8.1. The Site Administration that has failed to fulfill its obligations shall be liable for damages incurred by the User in connection with the illegal use of personal data, in accordance with the legislation of the Russian Federation, except for cases provided for in paragraph 5.1. of this Policy.

8.2. In the event of loss or disclosure of confidential information, the Site Administration shall not be liable if this confidential information:

8.2.1. Has become publicly known prior to its loss or disclosure.

8.2.2. Was received from a third party prior to its receipt by the Site Administration.

8.2.3. Was disclosed with the consent of the User.

8.3. The User shall be fully responsible for compliance with the requirements of the legislation of the Russian Federation, including laws on advertising, on the protection of copyright and other rights, protection of trademarks and service marks, but not limited to the above, including full responsibility for the content and form of materials posted on the Site or provided to the Operator.

8.4. The User acknowledges that responsibility for any information (including, but not limited to: data files, texts, etc.), to which he may have access as part of the Operator’s site, is borne by the person who provided such information.

8.5. The User agrees that the information provided to him as part of the Operator’s site may be an object of intellectual property, the rights to which are protected and belong to other Users, partners or advertisers who post such information on the Operator’s site.

8.6. With regard to text materials (articles, publications, freely available to the public on the Operator’s site), their distribution is permitted, provided that a link to the Operator’s Site is given.

8.7. The Site Administration shall not be liable to the User for any loss or damage incurred by the User as a result of the deletion, failure or inability to save communication data contained on the Operator’s site or transmitted through it.

8.8. The Site Administration shall not be liable for any direct or indirect damages resulting from: the use or inability to use the Site or individual services; unauthorized access to the User’s communications; statements or behavior of any third party on the site.

8.9. The Site Administration shall not be liable for any information posted by the User on the Operator’s site, including, but not limited to: information protected by copyright, without the express consent of the copyright owner.

8. Dispute Resolution

8.1. Before filing a claim in court regarding disputes arising from the relationship between the User and the Site Administration, it is mandatory to file a claim (a written proposal or an electronic proposal for a voluntary settlement of the dispute).

8.2. The recipient of the claim shall, within 30 calendar days from the date of its receipt, notify the claimant in writing or electronically of the results of the claim review.

8.3. If no agreement/consent is reached, the dispute may be referred to the court.

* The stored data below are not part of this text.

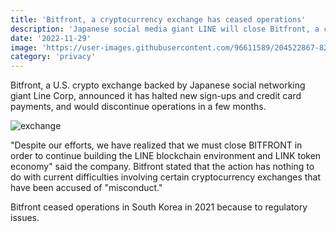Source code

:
 ```yaml
---
title: 'Bitfront, a cryptocurrency exchange has ceased operations'
description: 'Japanese social media giant LINE will close Bitfront, a cryptocurrency exchange that was created in 2020'
date: '2022-11-29'
image: 'https://user-images.githubusercontent.com/96611589/204522867-82319ef7-0c0c-44c4-8df6-6579bdf47d42.jpg'
category: 'privacy'
---
```



Bitfront, a U.S. crypto exchange backed by Japanese social networking giant Line Corp, announced it has halted new sign-ups and credit card payments, and would discontinue operations in a few months.


![exchange](https://user-images.githubusercontent.com/96611589/204523985-c0a837b8-96d0-444c-aaeb-8009883a5b44.jpg)

 
"Despite our efforts, we have realized that we must close BITFRONT in order to continue building the LINE blockchain environment and LINK token economy" said the company. Bitfront stated that the action has nothing to do with current difficulties involving certain cryptocurrency exchanges that have been accused of "misconduct."


Bitfront ceased operations in South Korea in 2021 because to regulatory issues.
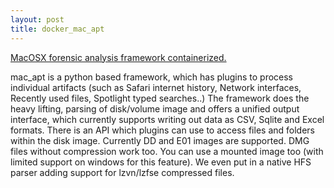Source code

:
 ```yaml
---
layout: post
title: docker_mac_apt
---
```


[MacOSX forensic analysis framework containerized.](https://github.com/markedphillips/docker_mac_apt)

mac_apt is a python based framework, which has plugins to process individual artifacts (such as Safari internet history, Network interfaces, Recently used files, Spotlight typed searches..) The framework does the heavy lifting, parsing of disk/volume image and offers a unified output interface, which currently supports writing out data as CSV, Sqlite and Excel formats. There is an API which plugins can use to access files and folders within the disk image. Currently DD and E01 images are supported. DMG files without compression work too. You can use a mounted image too (with limited support on windows for this feature). We even put in a native HFS parser adding support for lzvn/lzfse compressed files.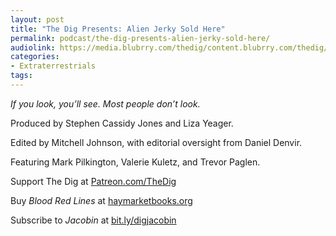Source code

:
 ```yaml
---
layout: post
title: "The Dig Presents: Alien Jerky Sold Here"
permalink: podcast/the-dig-presents-alien-jerky-sold-here/
audiolink: https://media.blubrry.com/thedig/content.blubrry.com/thedig/TheDigPresents_AlienJerky_QC.mp3
categories:
- Extraterrestrials
tags:
---
```


*If you look, you’ll see. Most people don’t look.* 

Produced by Stephen Cassidy Jones and Liza Yeager.

Edited by Mitchell Johnson, with editorial oversight from Daniel Denvir.

Featuring Mark Pilkington, Valerie Kuletz, and Trevor Paglen.

Support The Dig at [Patreon.com/TheDig](http://Patreon.com/TheDig)

Buy *Blood Red Lines* at [haymarketbooks.org](http://haymarketbooks.org)

Subscribe to *Jacobin* at [bit.ly/digjacobin](http://bit.ly/digjacobin)

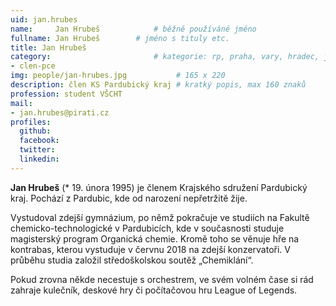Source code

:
 ```yaml
---
uid: jan.hrubes
name:     Jan Hrubeš      		# běžně používáné jméno
fullname: Jan Hrubeš		# jméno s tituly etc.
title: Jan Hrubeš
category:                 		# kategorie: rp, praha, vary, hradec, jmk, senat
- clen-pce
img: people/jan-hrubes.jpg           # 165 x 220
description: člen KS Pardubický kraj # kratký popis, max 160 znaků
profession: student VŠCHT
mail:
- jan.hrubes@pirati.cz
profiles:
  github:
  facebook:
  twitter:
  linkedin:
---
```

**Jan Hrubeš** (* 19. února 1995) je členem Krajského sdružení Pardubický kraj. Pochází z Pardubic, kde od narození nepřetržitě žije.

Vystudoval zdejší gymnázium, po němž pokračuje ve studiích na Fakultě chemicko-technologické v Pardubicích, kde v současnosti studuje magisterský program Organická chemie. Kromě toho se věnuje hře na kontrabas, kterou vystuduje v červnu 2018 na zdejší konzervatoři. V průběhu studia založil středoškolskou soutěž „Chemiklání“.

Pokud zrovna někde necestuje s orchestrem, ve svém volném čase si rád zahraje kulečník, deskové hry či počítačovou hru League of Legends.

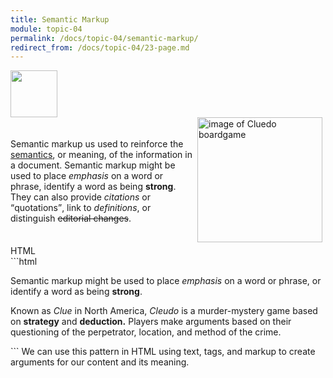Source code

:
 ```yaml
---
title: Semantic Markup
module: topic-04
permalink: /docs/topic-04/semantic-markup/
redirect_from: /docs/topic-04/23-page.md
---
```


<img src="./../../../img/arrow-divider.svg" style="width: 75px; border: none; margin: 0px 0 20px 0" />



<div style="display: inline-block; width: 100%;">
  <img src="../img/clue-box.png" alt="image of Cluedo boardgame" style="float: right; width: 200px; margin: -20px 5px 5px 5px;" />
  <p>Semantic markup us used to reinforce the <a href="https://en.wikipedia.org/wiki/Semantics" taget="_blank">semantics</a>, or meaning, of the information in a document. Semantic markup might be used to place <em>emphasis</em> on a word or phrase, identify a word as being <strong>strong</strong>. They can also provide <cite>citations</cite> or <q>quotations</q>, link to <dfn>definitions</dfn>, or distinguish <del>editorial changes</del>.</p>
</div>

<div id="code-heading">HTML</div>
```html
<p>Semantic markup might be used to place <em>emphasis</em> on a word or phrase, or identify a word as being <strong>strong</strong>.</p>

<p>Known as <cite>Clue</cite> in North America, <cite>Cleudo</cite> is a murder-mystery game based on <b>strategy</b> and <b>deduction.</b> Players make arguments based on their questioning of the perpetrator, location, and method of the crime.</p>
```
We can use this pattern in HTML using text, tags, and markup to create arguments for our content and its meaning.
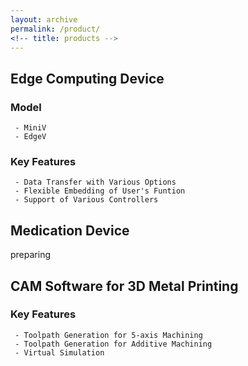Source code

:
 ```yaml
---
layout: archive
permalink: /product/
<!-- title: products -->
---
```


## Edge Computing Device
### Model
```
 - MiniV
 - EdgeV
```
### Key Features
```
 - Data Transfer with Various Options
 - Flexible Embedding of User's Funtion
 - Support of Various Controllers
```

## Medication Device
preparing

## CAM Software for 3D Metal Printing
### Key Features
```
 - Toolpath Generation for 5-axis Machining
 - Toolpath Generation for Additive Machining
 - Virtual Simulation
```

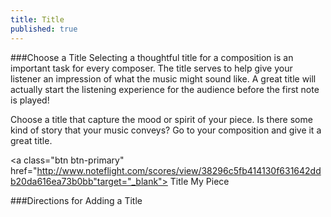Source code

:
 ```yaml
---
title: Title
published: true
---
```


###Choose a Title
Selecting a thoughtful title for a composition is an important task for every composer. The title serves to help give your listener an impression of what the music might sound like. A great title will actually start the listening experience for the audience before the first note is played!

Choose a title that capture the mood or spirit of your piece. Is there some kind of story that your music conveys? Go to your composition and give it a great title. 


<a class="btn btn-primary" href="http://www.noteflight.com/scores/view/38296c5fb414130f631642ddb20da616ea73b0bb"target="_blank"><i class="fa fa-music"></i> Title My Piece</a>


###Directions for Adding a Title
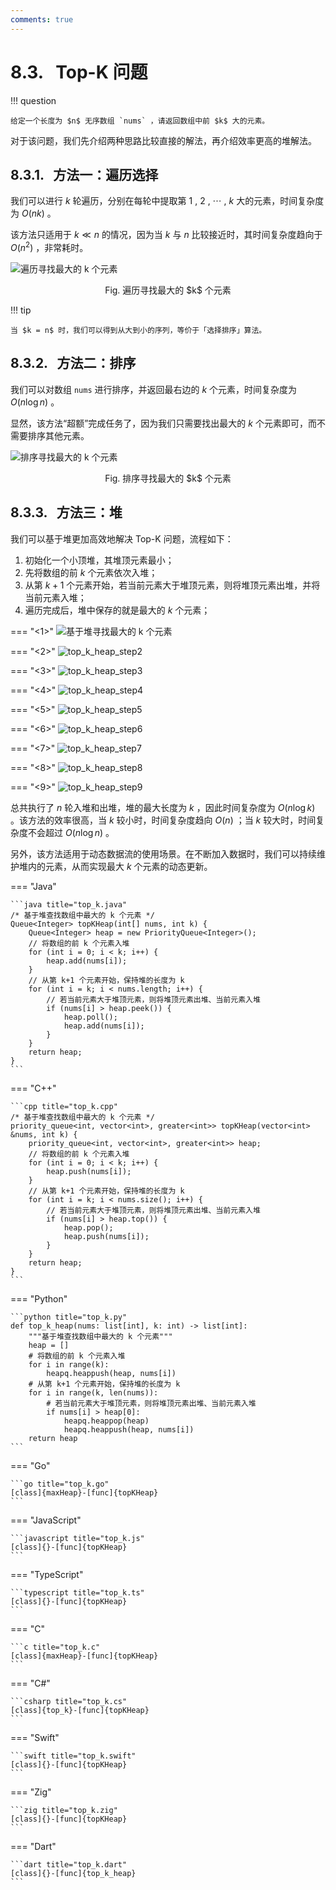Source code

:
 ```yaml
---
comments: true
---
```


# 8.3. &nbsp; Top-K 问题

!!! question

    给定一个长度为 $n$ 无序数组 `nums` ，请返回数组中前 $k$ 大的元素。

对于该问题，我们先介绍两种思路比较直接的解法，再介绍效率更高的堆解法。

## 8.3.1. &nbsp; 方法一：遍历选择

我们可以进行 $k$ 轮遍历，分别在每轮中提取第 $1$ , $2$ , $\cdots$ , $k$ 大的元素，时间复杂度为 $O(nk)$ 。

该方法只适用于 $k \ll n$ 的情况，因为当 $k$ 与 $n$ 比较接近时，其时间复杂度趋向于 $O(n^2)$ ，非常耗时。

![遍历寻找最大的 $k$ 个元素](top_k.assets/top_k_traversal.png)

<p align="center"> Fig. 遍历寻找最大的 $k$ 个元素 </p>

!!! tip

    当 $k = n$ 时，我们可以得到从大到小的序列，等价于「选择排序」算法。 

## 8.3.2. &nbsp; 方法二：排序

我们可以对数组 `nums` 进行排序，并返回最右边的 $k$ 个元素，时间复杂度为 $O(n \log n)$ 。

显然，该方法“超额”完成任务了，因为我们只需要找出最大的 $k$ 个元素即可，而不需要排序其他元素。

![排序寻找最大的 $k$ 个元素](top_k.assets/top_k_sorting.png)

<p align="center"> Fig. 排序寻找最大的 $k$ 个元素 </p>

## 8.3.3. &nbsp; 方法三：堆

我们可以基于堆更加高效地解决 Top-K 问题，流程如下：

1. 初始化一个小顶堆，其堆顶元素最小；
2. 先将数组的前 $k$ 个元素依次入堆；
3. 从第 $k + 1$ 个元素开始，若当前元素大于堆顶元素，则将堆顶元素出堆，并将当前元素入堆；
4. 遍历完成后，堆中保存的就是最大的 $k$ 个元素；

=== "<1>"
    ![基于堆寻找最大的 $k$ 个元素](top_k.assets/top_k_heap_step1.png)

=== "<2>"
    ![top_k_heap_step2](top_k.assets/top_k_heap_step2.png)

=== "<3>"
    ![top_k_heap_step3](top_k.assets/top_k_heap_step3.png)

=== "<4>"
    ![top_k_heap_step4](top_k.assets/top_k_heap_step4.png)

=== "<5>"
    ![top_k_heap_step5](top_k.assets/top_k_heap_step5.png)

=== "<6>"
    ![top_k_heap_step6](top_k.assets/top_k_heap_step6.png)

=== "<7>"
    ![top_k_heap_step7](top_k.assets/top_k_heap_step7.png)

=== "<8>"
    ![top_k_heap_step8](top_k.assets/top_k_heap_step8.png)

=== "<9>"
    ![top_k_heap_step9](top_k.assets/top_k_heap_step9.png)

总共执行了 $n$ 轮入堆和出堆，堆的最大长度为 $k$ ，因此时间复杂度为 $O(n \log k)$ 。该方法的效率很高，当 $k$ 较小时，时间复杂度趋向 $O(n)$ ；当 $k$ 较大时，时间复杂度不会超过 $O(n \log n)$ 。

另外，该方法适用于动态数据流的使用场景。在不断加入数据时，我们可以持续维护堆内的元素，从而实现最大 $k$ 个元素的动态更新。

=== "Java"

    ```java title="top_k.java"
    /* 基于堆查找数组中最大的 k 个元素 */
    Queue<Integer> topKHeap(int[] nums, int k) {
        Queue<Integer> heap = new PriorityQueue<Integer>();
        // 将数组的前 k 个元素入堆
        for (int i = 0; i < k; i++) {
            heap.add(nums[i]);
        }
        // 从第 k+1 个元素开始，保持堆的长度为 k
        for (int i = k; i < nums.length; i++) {
            // 若当前元素大于堆顶元素，则将堆顶元素出堆、当前元素入堆
            if (nums[i] > heap.peek()) {
                heap.poll();
                heap.add(nums[i]);
            }
        }
        return heap;
    }
    ```

=== "C++"

    ```cpp title="top_k.cpp"
    /* 基于堆查找数组中最大的 k 个元素 */
    priority_queue<int, vector<int>, greater<int>> topKHeap(vector<int> &nums, int k) {
        priority_queue<int, vector<int>, greater<int>> heap;
        // 将数组的前 k 个元素入堆
        for (int i = 0; i < k; i++) {
            heap.push(nums[i]);
        }
        // 从第 k+1 个元素开始，保持堆的长度为 k
        for (int i = k; i < nums.size(); i++) {
            // 若当前元素大于堆顶元素，则将堆顶元素出堆、当前元素入堆
            if (nums[i] > heap.top()) {
                heap.pop();
                heap.push(nums[i]);
            }
        }
        return heap;
    }
    ```

=== "Python"

    ```python title="top_k.py"
    def top_k_heap(nums: list[int], k: int) -> list[int]:
        """基于堆查找数组中最大的 k 个元素"""
        heap = []
        # 将数组的前 k 个元素入堆
        for i in range(k):
            heapq.heappush(heap, nums[i])
        # 从第 k+1 个元素开始，保持堆的长度为 k
        for i in range(k, len(nums)):
            # 若当前元素大于堆顶元素，则将堆顶元素出堆、当前元素入堆
            if nums[i] > heap[0]:
                heapq.heappop(heap)
                heapq.heappush(heap, nums[i])
        return heap
    ```

=== "Go"

    ```go title="top_k.go"
    [class]{maxHeap}-[func]{topKHeap}
    ```

=== "JavaScript"

    ```javascript title="top_k.js"
    [class]{}-[func]{topKHeap}
    ```

=== "TypeScript"

    ```typescript title="top_k.ts"
    [class]{}-[func]{topKHeap}
    ```

=== "C"

    ```c title="top_k.c"
    [class]{maxHeap}-[func]{topKHeap}
    ```

=== "C#"

    ```csharp title="top_k.cs"
    [class]{top_k}-[func]{topKHeap}
    ```

=== "Swift"

    ```swift title="top_k.swift"
    [class]{}-[func]{topKHeap}
    ```

=== "Zig"

    ```zig title="top_k.zig"
    [class]{}-[func]{topKHeap}
    ```

=== "Dart"

    ```dart title="top_k.dart"
    [class]{}-[func]{top_k_heap}
    ```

8.4. The current legislation of the Russian Federation shall apply to this Policy and the relations between the User and the Site Administration.

9. Additional terms

9.1. The Operator shall take the necessary and sufficient organizational and technical measures to protect the personal information of the personal data subject from unauthorized/accidental access, destruction, modification, blocking, copying, distribution, as well as from other illegal actions by third parties, including.

9.2. The Operator has the right to make changes to this Policy without the consent of the User.

9.3. The new Policy shall enter into force from the moment it is posted on the Operator’s website, unless otherwise provided by the new version of the Policy.

9.4. Any suggestions or questions regarding this Policy should be sent to: order@fitolooks.com

9.5. The current Policy is publicly available and is posted on the page at fitolooks.com/politika-konfidencialnosti.

9.6. This Policy and the relationship between the personal data subject and the Operator arising in connection with the application of the Policy are subject to the law of the Russian Federation.